◆ WORK REQUEST:
Nothing in the records should differ when they are repeated. Restate them word for word.

Saved data entries

((

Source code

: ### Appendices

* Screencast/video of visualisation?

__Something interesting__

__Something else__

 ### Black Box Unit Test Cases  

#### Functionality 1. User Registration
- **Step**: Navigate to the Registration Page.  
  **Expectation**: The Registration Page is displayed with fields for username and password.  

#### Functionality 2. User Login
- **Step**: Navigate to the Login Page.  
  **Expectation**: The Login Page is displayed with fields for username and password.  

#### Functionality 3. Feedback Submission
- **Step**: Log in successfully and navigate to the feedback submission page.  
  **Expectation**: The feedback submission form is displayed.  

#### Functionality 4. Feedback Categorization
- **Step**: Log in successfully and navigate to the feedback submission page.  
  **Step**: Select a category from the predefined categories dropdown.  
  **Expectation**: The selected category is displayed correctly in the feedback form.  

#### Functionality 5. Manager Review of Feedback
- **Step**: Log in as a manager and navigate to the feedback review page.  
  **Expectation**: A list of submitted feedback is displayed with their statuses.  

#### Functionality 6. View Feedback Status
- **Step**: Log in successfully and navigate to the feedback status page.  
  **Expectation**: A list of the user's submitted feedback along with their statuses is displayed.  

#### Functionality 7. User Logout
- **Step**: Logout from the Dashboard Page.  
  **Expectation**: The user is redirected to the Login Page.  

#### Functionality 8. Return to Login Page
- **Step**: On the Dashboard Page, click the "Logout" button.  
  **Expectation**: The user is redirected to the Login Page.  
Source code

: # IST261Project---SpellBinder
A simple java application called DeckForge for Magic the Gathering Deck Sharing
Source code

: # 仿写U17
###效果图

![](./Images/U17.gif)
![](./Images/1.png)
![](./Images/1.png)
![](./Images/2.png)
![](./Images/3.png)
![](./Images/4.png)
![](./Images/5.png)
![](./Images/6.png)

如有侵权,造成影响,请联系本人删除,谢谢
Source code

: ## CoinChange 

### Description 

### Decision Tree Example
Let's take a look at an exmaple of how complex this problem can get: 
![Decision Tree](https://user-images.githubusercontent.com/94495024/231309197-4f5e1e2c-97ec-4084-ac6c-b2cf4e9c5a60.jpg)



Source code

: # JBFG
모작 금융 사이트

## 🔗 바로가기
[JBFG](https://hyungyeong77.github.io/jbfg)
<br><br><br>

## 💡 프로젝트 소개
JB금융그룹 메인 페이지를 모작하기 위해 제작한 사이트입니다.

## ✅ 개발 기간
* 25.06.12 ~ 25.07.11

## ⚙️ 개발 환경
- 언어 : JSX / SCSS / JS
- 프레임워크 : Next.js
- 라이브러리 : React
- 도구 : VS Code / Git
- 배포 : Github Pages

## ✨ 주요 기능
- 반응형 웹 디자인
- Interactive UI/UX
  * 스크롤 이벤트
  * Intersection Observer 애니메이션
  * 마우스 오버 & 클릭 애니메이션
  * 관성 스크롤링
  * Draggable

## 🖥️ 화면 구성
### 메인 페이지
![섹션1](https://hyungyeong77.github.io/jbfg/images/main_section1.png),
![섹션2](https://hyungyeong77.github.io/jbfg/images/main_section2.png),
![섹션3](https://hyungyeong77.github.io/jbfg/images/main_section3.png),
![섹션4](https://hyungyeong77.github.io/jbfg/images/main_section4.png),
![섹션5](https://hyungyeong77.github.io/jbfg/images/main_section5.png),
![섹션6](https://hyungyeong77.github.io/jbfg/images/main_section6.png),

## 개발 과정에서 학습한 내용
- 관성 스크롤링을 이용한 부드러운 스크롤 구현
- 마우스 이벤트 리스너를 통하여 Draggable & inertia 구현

))

◆ EXPECTED ANSWER:
Source code

: ### Appendices

* Screencast/video of visualisation?

__Something interesting__

__Something else__

 ### Black Box Unit Test Cases  

#### Functionality 1. User Registration
- **Step**: Navigate to the Registration Page.  
  **Expectation**: The Registration Page is displayed with fields for username and password.  

#### Functionality 2. User Login
- **Step**: Navigate to the Login Page.  
  **Expectation**: The Login Page is displayed with fields for username and password.  

#### Functionality 3. Feedback Submission
- **Step**: Log in successfully and navigate to the feedback submission page.  
  **Expectation**: The feedback submission form is displayed.  

#### Functionality 4. Feedback Categorization
- **Step**: Log in successfully and navigate to the feedback submission page.  
  **Step**: Select a category from the predefined categories dropdown.  
  **Expectation**: The selected category is displayed correctly in the feedback form.  

#### Functionality 5. Manager Review of Feedback
- **Step**: Log in as a manager and navigate to the feedback review page.  
  **Expectation**: A list of submitted feedback is displayed with their statuses.  

#### Functionality 6. View Feedback Status
- **Step**: Log in successfully and navigate to the feedback status page.  
  **Expectation**: A list of the user's submitted feedback along with their statuses is displayed.  

#### Functionality 7. User Logout
- **Step**: Logout from the Dashboard Page.  
  **Expectation**: The user is redirected to the Login Page.  

#### Functionality 8. Return to Login Page
- **Step**: On the Dashboard Page, click the "Logout" button.  
  **Expectation**: The user is redirected to the Login Page.  
Source code

: # IST261Project---SpellBinder
A simple java application called DeckForge for Magic the Gathering Deck Sharing
Source code

: # 仿写U17
###效果图

![](./Images/U17.gif)
![](./Images/1.png)
![](./Images/1.png)
![](./Images/2.png)
![](./Images/3.png)
![](./Images/4.png)
![](./Images/5.png)
![](./Images/6.png)

如有侵权,造成影响,请联系本人删除,谢谢
Source code

: ## CoinChange 

### Description 

### Decision Tree Example
Let's take a look at an exmaple of how complex this problem can get: 
![Decision Tree](https://user-images.githubusercontent.com/94495024/231309197-4f5e1e2c-97ec-4084-ac6c-b2cf4e9c5a60.jpg)



Source code

: # JBFG
모작 금융 사이트

## 🔗 바로가기
[JBFG](https://hyungyeong77.github.io/jbfg)
<br><br><br>

## 💡 프로젝트 소개
JB금융그룹 메인 페이지를 모작하기 위해 제작한 사이트입니다.

## ✅ 개발 기간
* 25.06.12 ~ 25.07.11

## ⚙️ 개발 환경
- 언어 : JSX / SCSS / JS
- 프레임워크 : Next.js
- 라이브러리 : React
- 도구 : VS Code / Git
- 배포 : Github Pages

## ✨ 주요 기능
- 반응형 웹 디자인
- Interactive UI/UX
  * 스크롤 이벤트
  * Intersection Observer 애니메이션
  * 마우스 오버 & 클릭 애니메이션
  * 관성 스크롤링
  * Draggable

## 🖥️ 화면 구성
### 메인 페이지
![섹션1](https://hyungyeong77.github.io/jbfg/images/main_section1.png),
![섹션2](https://hyungyeong77.github.io/jbfg/images/main_section2.png),
![섹션3](https://hyungyeong77.github.io/jbfg/images/main_section3.png),
![섹션4](https://hyungyeong77.github.io/jbfg/images/main_section4.png),
![섹션5](https://hyungyeong77.github.io/jbfg/images/main_section5.png),
![섹션6](https://hyungyeong77.github.io/jbfg/images/main_section6.png),

## 개발 과정에서 학습한 내용
- 관성 스크롤링을 이용한 부드러운 스크롤 구현
- 마우스 이벤트 리스너를 통하여 Draggable & inertia 구현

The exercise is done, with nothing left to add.